:: WHAT THE TASK ASKS ::
Going line by line through the records below, count those containing the word "order", then give only the count.

Segment Start: EXTRACTED MATERIAL

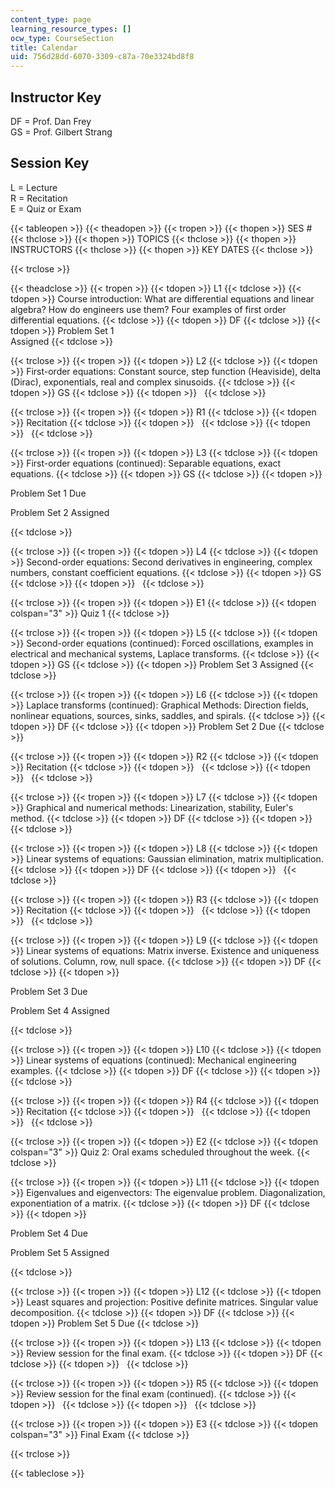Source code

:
 ```yaml
---
content_type: page
learning_resource_types: []
ocw_type: CourseSection
title: Calendar
uid: 756d28dd-6070-3309-c87a-70e3324bd8f8
---
```


Instructor Key
--------------

DF = Prof. Dan Frey  
GS = Prof. Gilbert Strang

Session Key
-----------

L = Lecture  
R = Recitation  
E = Quiz or Exam

{{< tableopen >}}
{{< theadopen >}}
{{< tropen >}}
{{< thopen >}}
SES #
{{< thclose >}}
{{< thopen >}}
TOPICS
{{< thclose >}}
{{< thopen >}}
INSTRUCTORS
{{< thclose >}}
{{< thopen >}}
KEY DATES
{{< thclose >}}

{{< trclose >}}

{{< theadclose >}}
{{< tropen >}}
{{< tdopen >}}
L1
{{< tdclose >}}
{{< tdopen >}}
Course introduction: What are differential equations and linear algebra? How do engineers use them? Four examples of first order differential equations.
{{< tdclose >}}
{{< tdopen >}}
DF
{{< tdclose >}}
{{< tdopen >}}
Problem Set 1  
Assigned
{{< tdclose >}}

{{< trclose >}}
{{< tropen >}}
{{< tdopen >}}
L2
{{< tdclose >}}
{{< tdopen >}}
First-order equations: Constant source, step function (Heaviside), delta (Dirac), exponentials, real and complex sinusoids.
{{< tdclose >}}
{{< tdopen >}}
GS
{{< tdclose >}}
{{< tdopen >}}
 
{{< tdclose >}}

{{< trclose >}}
{{< tropen >}}
{{< tdopen >}}
R1
{{< tdclose >}}
{{< tdopen >}}
Recitation
{{< tdclose >}}
{{< tdopen >}}
 
{{< tdclose >}}
{{< tdopen >}}
 
{{< tdclose >}}

{{< trclose >}}
{{< tropen >}}
{{< tdopen >}}
L3
{{< tdclose >}}
{{< tdopen >}}
First-order equations (continued): Separable equations, exact equations.
{{< tdclose >}}
{{< tdopen >}}
GS
{{< tdclose >}}
{{< tdopen >}}


Problem Set 1 Due

Problem Set 2 Assigned


{{< tdclose >}}

{{< trclose >}}
{{< tropen >}}
{{< tdopen >}}
L4
{{< tdclose >}}
{{< tdopen >}}
Second-order equations: Second derivatives in engineering, complex numbers, constant coefficient equations.
{{< tdclose >}}
{{< tdopen >}}
GS
{{< tdclose >}}
{{< tdopen >}}
 
{{< tdclose >}}

{{< trclose >}}
{{< tropen >}}
{{< tdopen >}}
E1
{{< tdclose >}}
{{< tdopen colspan="3" >}}
Quiz 1
{{< tdclose >}}

{{< trclose >}}
{{< tropen >}}
{{< tdopen >}}
L5
{{< tdclose >}}
{{< tdopen >}}
Second-order equations (continued): Forced oscillations, examples in electrical and mechanical systems, Laplace transforms.
{{< tdclose >}}
{{< tdopen >}}
GS
{{< tdclose >}}
{{< tdopen >}}
Problem Set 3 Assigned
{{< tdclose >}}

{{< trclose >}}
{{< tropen >}}
{{< tdopen >}}
L6
{{< tdclose >}}
{{< tdopen >}}
Laplace transforms (continued): Graphical Methods: Direction fields, nonlinear equations, sources, sinks, saddles, and spirals.
{{< tdclose >}}
{{< tdopen >}}
DF
{{< tdclose >}}
{{< tdopen >}}
Problem Set 2 Due
{{< tdclose >}}

{{< trclose >}}
{{< tropen >}}
{{< tdopen >}}
R2
{{< tdclose >}}
{{< tdopen >}}
Recitation
{{< tdclose >}}
{{< tdopen >}}
 
{{< tdclose >}}
{{< tdopen >}}
 
{{< tdclose >}}

{{< trclose >}}
{{< tropen >}}
{{< tdopen >}}
L7
{{< tdclose >}}
{{< tdopen >}}
Graphical and numerical methods: Linearization, stability, Euler's method.
{{< tdclose >}}
{{< tdopen >}}
DF
{{< tdclose >}}
{{< tdopen >}}
 
{{< tdclose >}}

{{< trclose >}}
{{< tropen >}}
{{< tdopen >}}
L8
{{< tdclose >}}
{{< tdopen >}}
Linear systems of equations: Gaussian elimination, matrix multiplication.
{{< tdclose >}}
{{< tdopen >}}
DF
{{< tdclose >}}
{{< tdopen >}}
 
{{< tdclose >}}

{{< trclose >}}
{{< tropen >}}
{{< tdopen >}}
R3
{{< tdclose >}}
{{< tdopen >}}
Recitation
{{< tdclose >}}
{{< tdopen >}}
 
{{< tdclose >}}
{{< tdopen >}}
 
{{< tdclose >}}

{{< trclose >}}
{{< tropen >}}
{{< tdopen >}}
L9
{{< tdclose >}}
{{< tdopen >}}
Linear systems of equations: Matrix inverse. Existence and uniqueness of solutions. Column, row, null space.
{{< tdclose >}}
{{< tdopen >}}
DF
{{< tdclose >}}
{{< tdopen >}}


Problem Set 3 Due

Problem Set 4 Assigned


{{< tdclose >}}

{{< trclose >}}
{{< tropen >}}
{{< tdopen >}}
L10
{{< tdclose >}}
{{< tdopen >}}
Linear systems of equations (continued): Mechanical engineering examples.
{{< tdclose >}}
{{< tdopen >}}
DF
{{< tdclose >}}
{{< tdopen >}}
 
{{< tdclose >}}

{{< trclose >}}
{{< tropen >}}
{{< tdopen >}}
R4
{{< tdclose >}}
{{< tdopen >}}
Recitation
{{< tdclose >}}
{{< tdopen >}}
 
{{< tdclose >}}
{{< tdopen >}}
 
{{< tdclose >}}

{{< trclose >}}
{{< tropen >}}
{{< tdopen >}}
E2
{{< tdclose >}}
{{< tdopen colspan="3" >}}
Quiz 2: Oral exams scheduled throughout the week.
{{< tdclose >}}

{{< trclose >}}
{{< tropen >}}
{{< tdopen >}}
L11
{{< tdclose >}}
{{< tdopen >}}
Eigenvalues and eigenvectors: The eigenvalue problem. Diagonalization, exponentiation of a matrix.
{{< tdclose >}}
{{< tdopen >}}
DF
{{< tdclose >}}
{{< tdopen >}}


Problem Set 4 Due

Problem Set 5 Assigned


{{< tdclose >}}

{{< trclose >}}
{{< tropen >}}
{{< tdopen >}}
L12
{{< tdclose >}}
{{< tdopen >}}
Least squares and projection: Positive definite matrices. Singular value decomposition.
{{< tdclose >}}
{{< tdopen >}}
DF
{{< tdclose >}}
{{< tdopen >}}
Problem Set 5 Due
{{< tdclose >}}

{{< trclose >}}
{{< tropen >}}
{{< tdopen >}}
L13
{{< tdclose >}}
{{< tdopen >}}
Review session for the final exam.
{{< tdclose >}}
{{< tdopen >}}
DF
{{< tdclose >}}
{{< tdopen >}}
 
{{< tdclose >}}

{{< trclose >}}
{{< tropen >}}
{{< tdopen >}}
R5
{{< tdclose >}}
{{< tdopen >}}
Review session for the final exam (continued).
{{< tdclose >}}
{{< tdopen >}}
 
{{< tdclose >}}
{{< tdopen >}}
 
{{< tdclose >}}

{{< trclose >}}
{{< tropen >}}
{{< tdopen >}}
E3
{{< tdclose >}}
{{< tdopen colspan="3" >}}
Final Exam
{{< tdclose >}}

{{< trclose >}}

{{< tableclose >}}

Segment End: EXTRACTED MATERIAL

:: EXPECTED OUTPUT ::
5